Seth Borenstein - Knight Ridder Newspapers

January 06, 2005 03:00 AM

WASHINGTON—The force of last week's tsunami spared patches of Sri Lanka, and a team of U.S. scientists is on its way to the devastated island to find out why.

For Harindra Joseph Fernando, the mission is personal.

Fernando's hometown—Moratuwa, a city of 181,000 people 12 miles south of Colombo—was spared. His family was spared, as were almost all of his friends. The water rose about 3 feet in his sister's backyard, but she was fine. His family even had phone service.

Moratuwa was one of several patches of relative safety in South Asia—including about 30 percent of Sri Lanka's coastline—and may have escaped devastation partly because it's on Sri Lanka's west coast, away from the epicenter of the quake that triggered the wave. But other western Sri Lankan cities, such as Galle, 50 miles south of Moratuwa, were decimated.

Galle will be the science team's first stop next week.

"It will be very difficult," Fernando told Knight Ridder Thursday. "It's very close to me, but what can you do?"

Sri Lanka isn't the only place where the impact of the 9.0 earthquake and its aftermath varied. Waters rose 8 feet at the Pacific coastal city of Manzanillo, Mexico, but only 8.6 inches in San Diego, said earthquake and tsunami expert Brian Atwater of the U.S. Geological Survey.

This isn't unusual. In past tsunamis, "you find how small areas are severely destroyed, but 20 miles down the road nothing happened," said American scientific team leader Philip Liu, a Cornell University engineering professor.

So now Fernando, the director of the fluid dynamics program and chief of a 105-foot wave tank at Arizona State University in Tempe, hopes that what he finds can help victims of future tsunamis be as fortunate as his family was.

If Fernando and his colleagues can better understand why some places are spared—it's based a lot on topography, both under water and on land—then it may help with predictions, he said. "Once (a quake) happens and the wave starts, then we have some time to do some quick calculations to see where the wave can go," he said.

One factor is the slope of the near-shore. If it's flat, the wave can keep coming. But if it slopes, it helps lessen the impact. Another factor, Fernando said, is whether other land masses deflect the wave and it "kind of bounces." If that happens, it creates a new wave. That's bad news.

Fernando, who left Sri Lanka in 1980, studies waves in general, but not tsunamis. It never seemed important to him before. It also had never been an issue in his homeland—not since 150 B.C. at least.

But now it is, and for Fernando, the scientific questions "have a more emotional context, too," he said.

The team of 10 scientists, funded by the National Science Foundation and the U.S. Geological Survey, left Thursday and Friday for a week in the field. Like detectives, they hope to get to the natural crime scene before the evidence—water marks and soil shifts—disappears, Liu said.

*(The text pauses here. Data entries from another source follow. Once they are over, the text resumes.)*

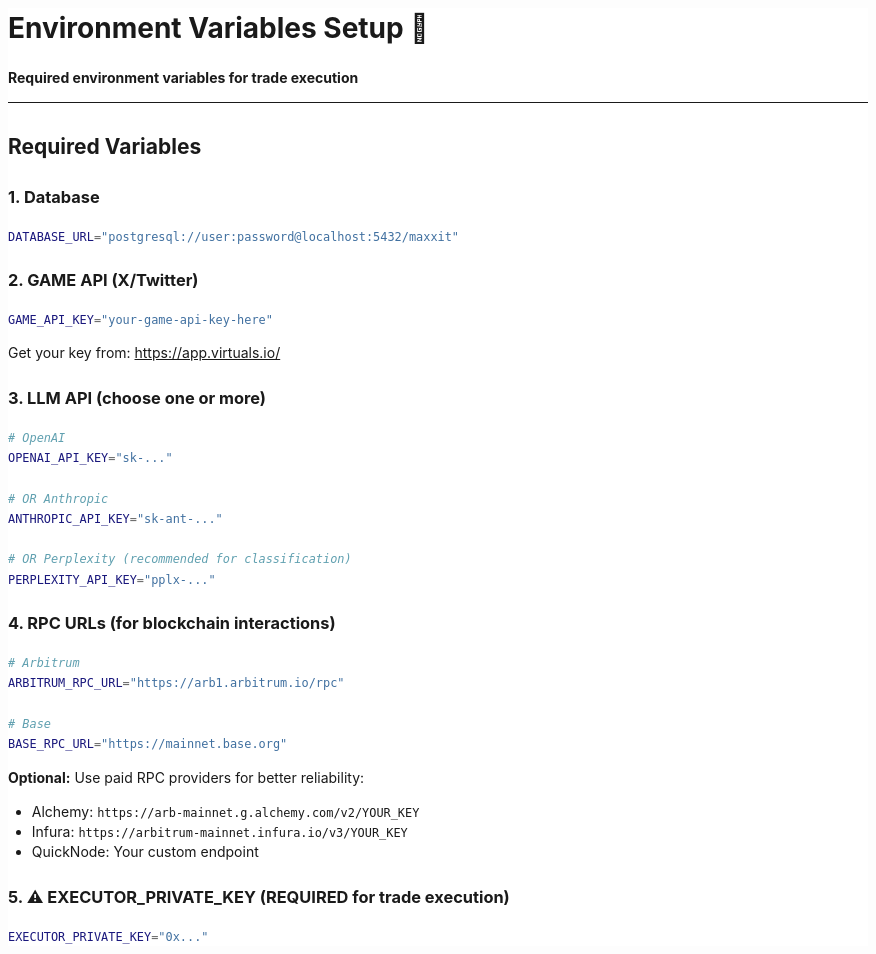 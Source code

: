 # Environment Variables Setup 🔧

**Required environment variables for trade execution**

---

## Required Variables

### 1. Database
```bash
DATABASE_URL="postgresql://user:password@localhost:5432/maxxit"
```

### 2. GAME API (X/Twitter)
```bash
GAME_API_KEY="your-game-api-key-here"
```
Get your key from: https://app.virtuals.io/

### 3. LLM API (choose one or more)
```bash
# OpenAI
OPENAI_API_KEY="sk-..."

# OR Anthropic
ANTHROPIC_API_KEY="sk-ant-..."

# OR Perplexity (recommended for classification)
PERPLEXITY_API_KEY="pplx-..."
```

### 4. RPC URLs (for blockchain interactions)
```bash
# Arbitrum
ARBITRUM_RPC_URL="https://arb1.arbitrum.io/rpc"

# Base
BASE_RPC_URL="https://mainnet.base.org"
```

**Optional:** Use paid RPC providers for better reliability:
- Alchemy: `https://arb-mainnet.g.alchemy.com/v2/YOUR_KEY`
- Infura: `https://arbitrum-mainnet.infura.io/v3/YOUR_KEY`
- QuickNode: Your custom endpoint

### 5. ⚠️ **EXECUTOR_PRIVATE_KEY** (REQUIRED for trade execution)
```bash
EXECUTOR_PRIVATE_KEY="0x..."
```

"The longer we wait, the less chance that we can get that kind of physical evidence," Liu said.

Other members of the team will be scouring the soil and sand strewn about by the giant waves. This will help them know how better to categorize long-lost ancient tsunamis, such as those in the Seattle area, where the sediment is the only clue of what happened.

And that has to be studied quickly, said University of Washington graduate student Bretwood "Hig" Higman, who's on the sediment-studying team.

"It's just a tremendous opportunity," Higman said. "There are some things that are very ephemeral."

For Higman and the other sediment specialist, Bruce Jaffe, there's also danger: land mines that were planted during Sri Lanka's two-decades-long civil war. Some were likely moved and re-submerged by the tsunami.

Jaffe said if there's any chance that there are land mines in an area, he's not digging.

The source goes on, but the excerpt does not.